The Bhopal Gas Peedit Mahila Udyog Sangathan played the leading role in the effort to secure justice for the victims of the chemical gas leak in the Union Carbide factory in Bhopal in 1984. In the mid-eighties, the Samagra Mahila Aghadi emerged as the women’s wing of the Shetkari Sangathana, which was spearheading the farmer’s movement in Maharashtra from 1980. Over one lakh women attended its session in November 1986 and took a stand against brutalization of politics which affects women more than other sections of society and also decided to put up all-women panels for the panchayat and zilla parishad elections.

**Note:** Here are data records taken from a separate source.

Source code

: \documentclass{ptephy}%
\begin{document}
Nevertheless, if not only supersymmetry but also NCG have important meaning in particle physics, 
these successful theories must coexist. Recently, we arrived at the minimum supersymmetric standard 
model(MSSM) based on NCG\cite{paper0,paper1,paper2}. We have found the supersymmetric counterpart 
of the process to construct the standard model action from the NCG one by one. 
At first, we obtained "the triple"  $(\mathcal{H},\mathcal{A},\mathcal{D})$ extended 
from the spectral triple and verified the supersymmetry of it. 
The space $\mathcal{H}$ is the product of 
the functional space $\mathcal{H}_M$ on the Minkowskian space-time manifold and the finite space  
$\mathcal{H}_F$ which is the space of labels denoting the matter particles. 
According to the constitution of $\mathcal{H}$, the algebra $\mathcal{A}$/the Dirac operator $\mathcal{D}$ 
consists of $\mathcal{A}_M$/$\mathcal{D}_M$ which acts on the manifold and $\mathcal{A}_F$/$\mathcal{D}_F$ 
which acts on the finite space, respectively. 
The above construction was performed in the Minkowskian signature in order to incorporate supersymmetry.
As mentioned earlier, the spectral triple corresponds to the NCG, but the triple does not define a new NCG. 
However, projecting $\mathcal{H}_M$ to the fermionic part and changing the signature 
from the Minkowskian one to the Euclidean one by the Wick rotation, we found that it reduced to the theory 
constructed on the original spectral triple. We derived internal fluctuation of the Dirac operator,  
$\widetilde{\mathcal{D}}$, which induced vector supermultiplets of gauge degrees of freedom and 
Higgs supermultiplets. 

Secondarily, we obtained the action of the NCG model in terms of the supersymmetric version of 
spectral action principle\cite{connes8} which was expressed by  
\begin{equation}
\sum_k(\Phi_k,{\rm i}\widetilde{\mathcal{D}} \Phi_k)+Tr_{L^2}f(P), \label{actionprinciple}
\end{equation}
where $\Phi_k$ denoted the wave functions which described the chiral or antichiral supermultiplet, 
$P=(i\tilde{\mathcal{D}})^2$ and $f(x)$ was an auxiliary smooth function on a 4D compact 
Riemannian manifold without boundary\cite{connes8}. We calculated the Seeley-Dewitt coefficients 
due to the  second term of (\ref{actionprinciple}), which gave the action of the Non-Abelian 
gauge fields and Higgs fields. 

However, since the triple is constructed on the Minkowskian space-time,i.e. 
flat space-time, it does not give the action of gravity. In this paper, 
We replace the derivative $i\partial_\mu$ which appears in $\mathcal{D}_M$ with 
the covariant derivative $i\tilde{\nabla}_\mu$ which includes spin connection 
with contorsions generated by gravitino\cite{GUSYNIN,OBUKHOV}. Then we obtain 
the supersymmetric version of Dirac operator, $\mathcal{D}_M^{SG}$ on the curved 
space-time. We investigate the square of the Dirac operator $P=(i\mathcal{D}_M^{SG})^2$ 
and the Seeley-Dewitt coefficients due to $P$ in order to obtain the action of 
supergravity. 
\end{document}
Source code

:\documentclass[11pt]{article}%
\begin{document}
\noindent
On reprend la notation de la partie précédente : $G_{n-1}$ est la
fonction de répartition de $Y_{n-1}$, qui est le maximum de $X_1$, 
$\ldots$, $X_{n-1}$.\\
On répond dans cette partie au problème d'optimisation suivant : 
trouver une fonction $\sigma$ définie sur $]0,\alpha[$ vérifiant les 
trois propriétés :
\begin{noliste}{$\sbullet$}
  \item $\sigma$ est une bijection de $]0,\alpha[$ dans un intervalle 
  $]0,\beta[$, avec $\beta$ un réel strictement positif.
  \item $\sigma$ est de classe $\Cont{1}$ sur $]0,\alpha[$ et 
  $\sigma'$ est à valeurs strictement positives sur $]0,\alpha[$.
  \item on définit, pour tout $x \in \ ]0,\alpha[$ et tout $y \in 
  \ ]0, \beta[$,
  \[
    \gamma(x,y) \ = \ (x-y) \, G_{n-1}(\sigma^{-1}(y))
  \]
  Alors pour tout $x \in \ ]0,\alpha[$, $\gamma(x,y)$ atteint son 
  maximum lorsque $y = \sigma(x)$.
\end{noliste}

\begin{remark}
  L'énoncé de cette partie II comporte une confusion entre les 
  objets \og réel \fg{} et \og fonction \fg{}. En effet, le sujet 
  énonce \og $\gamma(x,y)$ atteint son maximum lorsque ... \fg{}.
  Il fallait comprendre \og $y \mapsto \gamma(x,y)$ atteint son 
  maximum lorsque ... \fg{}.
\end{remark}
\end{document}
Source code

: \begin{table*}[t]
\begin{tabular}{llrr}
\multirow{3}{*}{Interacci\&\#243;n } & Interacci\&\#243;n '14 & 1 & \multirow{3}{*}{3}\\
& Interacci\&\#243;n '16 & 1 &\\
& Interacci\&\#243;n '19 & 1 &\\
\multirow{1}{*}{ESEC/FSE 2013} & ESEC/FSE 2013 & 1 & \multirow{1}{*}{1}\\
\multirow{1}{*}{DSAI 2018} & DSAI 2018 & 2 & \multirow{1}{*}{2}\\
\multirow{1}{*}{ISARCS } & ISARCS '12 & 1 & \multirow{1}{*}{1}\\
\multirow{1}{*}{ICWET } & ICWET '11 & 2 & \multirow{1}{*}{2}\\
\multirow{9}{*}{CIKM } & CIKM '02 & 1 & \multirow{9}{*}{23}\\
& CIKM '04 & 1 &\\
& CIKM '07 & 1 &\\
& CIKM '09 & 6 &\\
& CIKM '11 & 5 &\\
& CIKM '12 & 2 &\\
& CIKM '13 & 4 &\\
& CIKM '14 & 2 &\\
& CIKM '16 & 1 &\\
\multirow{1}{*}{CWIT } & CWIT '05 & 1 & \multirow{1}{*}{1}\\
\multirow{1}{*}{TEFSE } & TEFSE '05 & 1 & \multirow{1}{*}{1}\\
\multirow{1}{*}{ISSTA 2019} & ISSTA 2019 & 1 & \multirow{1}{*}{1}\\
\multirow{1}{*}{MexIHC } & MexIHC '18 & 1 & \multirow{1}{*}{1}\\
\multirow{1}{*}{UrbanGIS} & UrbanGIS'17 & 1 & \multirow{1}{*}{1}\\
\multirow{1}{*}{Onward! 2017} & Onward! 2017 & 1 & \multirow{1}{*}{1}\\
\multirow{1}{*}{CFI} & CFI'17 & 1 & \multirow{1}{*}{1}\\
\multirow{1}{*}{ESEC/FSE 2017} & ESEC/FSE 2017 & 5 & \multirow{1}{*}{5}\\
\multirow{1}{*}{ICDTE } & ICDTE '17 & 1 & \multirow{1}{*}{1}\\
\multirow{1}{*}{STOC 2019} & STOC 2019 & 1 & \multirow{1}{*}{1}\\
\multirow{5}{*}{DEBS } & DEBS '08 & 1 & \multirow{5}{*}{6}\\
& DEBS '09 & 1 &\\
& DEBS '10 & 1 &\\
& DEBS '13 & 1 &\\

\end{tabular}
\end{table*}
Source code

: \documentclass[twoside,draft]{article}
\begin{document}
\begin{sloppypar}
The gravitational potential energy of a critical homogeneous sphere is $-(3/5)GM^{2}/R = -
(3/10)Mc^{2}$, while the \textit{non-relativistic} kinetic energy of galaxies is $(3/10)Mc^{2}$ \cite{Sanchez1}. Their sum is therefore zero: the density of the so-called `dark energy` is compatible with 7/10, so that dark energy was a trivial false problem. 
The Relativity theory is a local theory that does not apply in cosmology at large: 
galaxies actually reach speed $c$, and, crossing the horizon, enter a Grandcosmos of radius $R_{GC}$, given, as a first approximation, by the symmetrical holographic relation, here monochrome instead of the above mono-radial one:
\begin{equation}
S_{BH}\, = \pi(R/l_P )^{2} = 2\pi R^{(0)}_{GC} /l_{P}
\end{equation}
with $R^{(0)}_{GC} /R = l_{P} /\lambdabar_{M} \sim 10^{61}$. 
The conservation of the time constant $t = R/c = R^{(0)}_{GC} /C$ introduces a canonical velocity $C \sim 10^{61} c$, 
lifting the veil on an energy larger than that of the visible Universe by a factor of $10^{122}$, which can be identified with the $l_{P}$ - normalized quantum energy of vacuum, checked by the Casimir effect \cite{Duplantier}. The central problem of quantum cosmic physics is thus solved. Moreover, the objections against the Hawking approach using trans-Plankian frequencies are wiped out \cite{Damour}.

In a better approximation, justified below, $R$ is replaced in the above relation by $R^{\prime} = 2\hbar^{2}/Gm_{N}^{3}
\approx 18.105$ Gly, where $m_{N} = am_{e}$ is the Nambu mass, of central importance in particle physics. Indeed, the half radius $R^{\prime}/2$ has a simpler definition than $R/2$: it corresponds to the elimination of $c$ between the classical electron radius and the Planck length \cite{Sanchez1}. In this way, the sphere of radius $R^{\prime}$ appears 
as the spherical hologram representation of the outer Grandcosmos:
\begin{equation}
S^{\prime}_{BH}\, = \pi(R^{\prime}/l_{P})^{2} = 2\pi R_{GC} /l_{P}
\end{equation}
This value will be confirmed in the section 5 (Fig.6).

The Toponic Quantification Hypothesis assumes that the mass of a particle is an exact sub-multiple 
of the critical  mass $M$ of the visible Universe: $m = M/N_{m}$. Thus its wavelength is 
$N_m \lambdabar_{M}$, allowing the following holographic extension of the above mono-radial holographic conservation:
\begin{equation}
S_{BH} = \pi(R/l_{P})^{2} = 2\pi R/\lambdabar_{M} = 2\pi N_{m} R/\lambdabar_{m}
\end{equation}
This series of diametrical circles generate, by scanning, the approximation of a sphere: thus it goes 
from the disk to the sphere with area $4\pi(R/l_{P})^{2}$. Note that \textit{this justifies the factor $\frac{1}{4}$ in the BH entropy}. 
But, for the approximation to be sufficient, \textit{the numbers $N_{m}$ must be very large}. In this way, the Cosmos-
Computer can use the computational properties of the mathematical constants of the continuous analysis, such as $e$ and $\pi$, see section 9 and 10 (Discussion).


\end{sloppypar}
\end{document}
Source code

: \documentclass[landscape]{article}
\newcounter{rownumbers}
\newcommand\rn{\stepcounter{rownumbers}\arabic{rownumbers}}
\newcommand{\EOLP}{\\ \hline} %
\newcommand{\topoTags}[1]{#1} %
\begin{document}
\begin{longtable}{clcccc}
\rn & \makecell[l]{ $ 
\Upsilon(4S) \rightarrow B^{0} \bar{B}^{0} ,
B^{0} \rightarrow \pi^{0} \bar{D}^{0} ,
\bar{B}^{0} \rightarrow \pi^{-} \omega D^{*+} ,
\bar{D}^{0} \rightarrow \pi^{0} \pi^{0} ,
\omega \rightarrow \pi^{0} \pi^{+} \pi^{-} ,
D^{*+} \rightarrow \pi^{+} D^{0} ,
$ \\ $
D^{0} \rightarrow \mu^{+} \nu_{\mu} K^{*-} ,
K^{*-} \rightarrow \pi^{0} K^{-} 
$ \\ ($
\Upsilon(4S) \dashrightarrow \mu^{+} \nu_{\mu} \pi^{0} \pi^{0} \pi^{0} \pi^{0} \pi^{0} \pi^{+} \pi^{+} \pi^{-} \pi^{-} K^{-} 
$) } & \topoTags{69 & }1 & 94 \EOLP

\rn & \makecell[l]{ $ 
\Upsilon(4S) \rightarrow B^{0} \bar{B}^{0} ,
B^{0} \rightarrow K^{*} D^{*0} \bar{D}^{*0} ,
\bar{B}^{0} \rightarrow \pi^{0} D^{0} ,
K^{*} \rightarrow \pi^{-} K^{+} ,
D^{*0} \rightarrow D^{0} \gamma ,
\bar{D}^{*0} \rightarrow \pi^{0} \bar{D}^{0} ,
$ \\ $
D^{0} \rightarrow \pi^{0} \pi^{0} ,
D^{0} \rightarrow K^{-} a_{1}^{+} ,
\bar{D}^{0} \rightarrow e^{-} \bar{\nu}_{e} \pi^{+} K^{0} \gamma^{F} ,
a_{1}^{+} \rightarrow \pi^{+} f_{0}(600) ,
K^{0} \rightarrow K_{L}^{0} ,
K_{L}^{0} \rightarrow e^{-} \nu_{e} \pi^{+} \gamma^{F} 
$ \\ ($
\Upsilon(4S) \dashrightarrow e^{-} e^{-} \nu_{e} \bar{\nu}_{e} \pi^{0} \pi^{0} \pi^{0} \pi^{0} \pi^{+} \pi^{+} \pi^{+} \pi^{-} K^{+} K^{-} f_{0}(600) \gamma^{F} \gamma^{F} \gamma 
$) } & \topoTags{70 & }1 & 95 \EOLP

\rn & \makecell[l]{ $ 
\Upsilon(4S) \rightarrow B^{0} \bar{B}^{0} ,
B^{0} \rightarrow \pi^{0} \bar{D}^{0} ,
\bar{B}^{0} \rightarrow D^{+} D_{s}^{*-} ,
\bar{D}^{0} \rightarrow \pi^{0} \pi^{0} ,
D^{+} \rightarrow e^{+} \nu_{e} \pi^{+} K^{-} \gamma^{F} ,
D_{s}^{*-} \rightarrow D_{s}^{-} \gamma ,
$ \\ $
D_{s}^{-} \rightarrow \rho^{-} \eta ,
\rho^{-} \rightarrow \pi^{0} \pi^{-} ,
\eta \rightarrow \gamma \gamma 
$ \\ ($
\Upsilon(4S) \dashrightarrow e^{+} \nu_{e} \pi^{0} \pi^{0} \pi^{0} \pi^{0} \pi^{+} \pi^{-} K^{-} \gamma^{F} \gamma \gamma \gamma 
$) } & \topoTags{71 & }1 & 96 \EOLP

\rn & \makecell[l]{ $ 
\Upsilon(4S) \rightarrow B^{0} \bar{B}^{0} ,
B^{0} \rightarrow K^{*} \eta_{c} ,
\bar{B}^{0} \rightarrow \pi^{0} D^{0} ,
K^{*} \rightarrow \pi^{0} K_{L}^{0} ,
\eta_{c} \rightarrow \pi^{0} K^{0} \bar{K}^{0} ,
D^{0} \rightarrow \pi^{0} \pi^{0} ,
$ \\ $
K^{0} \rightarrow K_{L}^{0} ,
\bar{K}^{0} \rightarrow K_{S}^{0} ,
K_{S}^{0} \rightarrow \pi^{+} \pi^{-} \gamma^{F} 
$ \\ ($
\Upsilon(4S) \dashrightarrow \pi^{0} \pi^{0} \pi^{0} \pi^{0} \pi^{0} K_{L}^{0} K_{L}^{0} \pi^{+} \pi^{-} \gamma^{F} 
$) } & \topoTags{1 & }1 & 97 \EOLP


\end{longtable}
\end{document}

Another stream of the women’s movement took the form of what have been called ‘autonomous’ women’s groups. These mushroomed in the urban centres from around the mid-seventies. Many of these consisted of women who had been active in or influenced by the Maoist or Naxalite movement, and its decline in the early seventies triggered off a process of debate and rethinking in which the issues of gender relations and the place of women in political organizations were prominent. Among the earliest of these was the Progressive Women’s Organization in Osmania University in Hyderabad in 1974, and the Purogami Stree Sangathana in Pune and the Stree Mukti Sangathana in Bombay in 1975. The declaration by the UN of 1975 as the International Women’s Year probably contributed to a flurry of activity in Maharashtra in 1975 with party-based and
autonomous organizations celebrating March 8 as International Women’s Day for the first time and a women’s conference being attended in October in Pune by women from all over the state belonging to Maoist groups, the Socialist and Republican parties, CPM, and Lal Nishan Party.